___ THE DATA ___

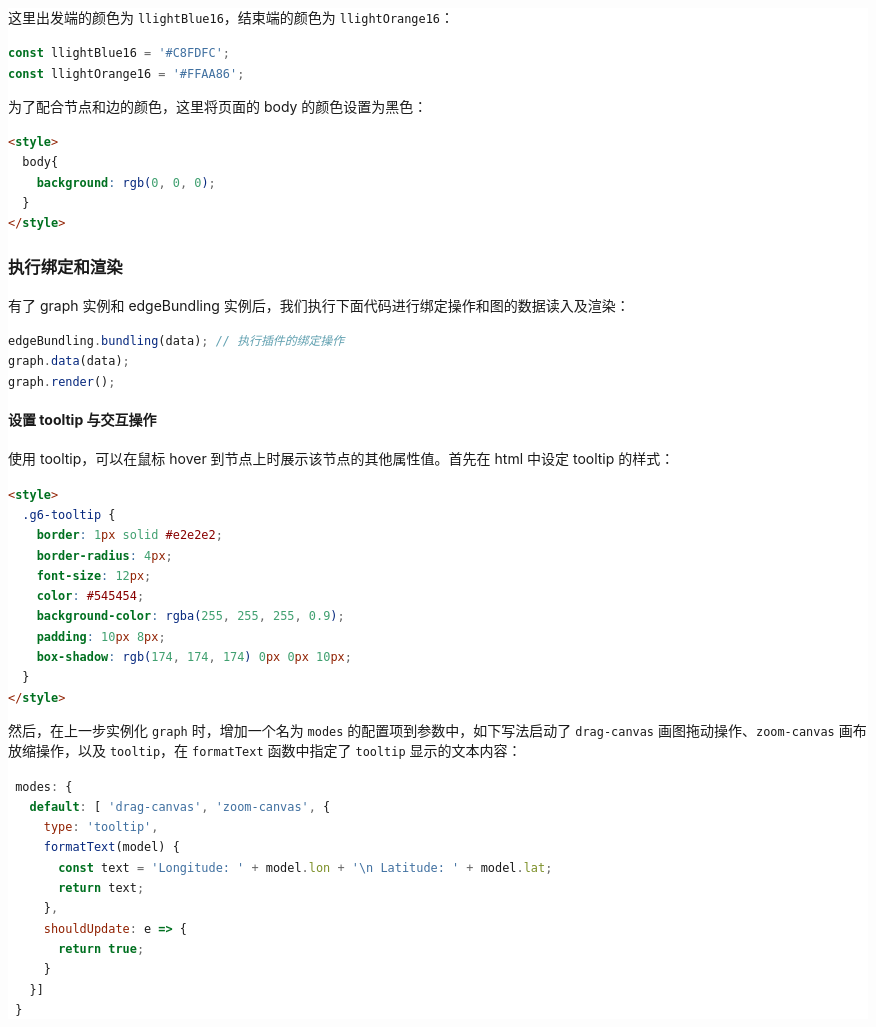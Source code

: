 这里出发端的颜色为 `llightBlue16`，结束端的颜色为 `llightOrange16`：
```javascript
const llightBlue16 = '#C8FDFC';
const llightOrange16 = '#FFAA86';
```

为了配合节点和边的颜色，这里将页面的 body 的颜色设置为黑色：
```html
<style>
  body{
    background: rgb(0, 0, 0);
  }
</style>
```

### 执行绑定和渲染
有了 graph 实例和 edgeBundling 实例后，我们执行下面代码进行绑定操作和图的数据读入及渲染：
```javascript
edgeBundling.bundling(data); // 执行插件的绑定操作
graph.data(data);
graph.render();
```


#### 设置 tooltip 与交互操作
使用 tooltip，可以在鼠标 hover 到节点上时展示该节点的其他属性值。首先在 html 中设定 tooltip 的样式：
```html
<style>
  .g6-tooltip {
    border: 1px solid #e2e2e2;
    border-radius: 4px;
    font-size: 12px;
    color: #545454;
    background-color: rgba(255, 255, 255, 0.9);
    padding: 10px 8px;
    box-shadow: rgb(174, 174, 174) 0px 0px 10px;
  }
</style>
```

然后，在上一步实例化 `graph` 时，增加一个名为 `modes` 的配置项到参数中，如下写法启动了 `drag-canvas` 画图拖动操作、`zoom-canvas` 画布放缩操作，以及 `tooltip`，在 `formatText` 函数中指定了 `tooltip` 显示的文本内容：
```javascript
 modes: {
   default: [ 'drag-canvas', 'zoom-canvas', {
     type: 'tooltip',
     formatText(model) {
       const text = 'Longitude: ' + model.lon + '\n Latitude: ' + model.lat;
       return text;
     },
     shouldUpdate: e => {
       return true;
     }
   }]
 }
```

___

#### TASK BRIEF:
The job is to copy each line from the material above that holds the word "formatText".

#### ANSWER AREA:
然后，在上一步实例化 `graph` 时，增加一个名为 `modes` 的配置项到参数中，如下写法启动了 `drag-canvas` 画图拖动操作、`zoom-canvas` 画布放缩操作，以及 `tooltip`，在 `formatText` 函数中指定了 `tooltip` 显示的文本内容：
     formatText(model) {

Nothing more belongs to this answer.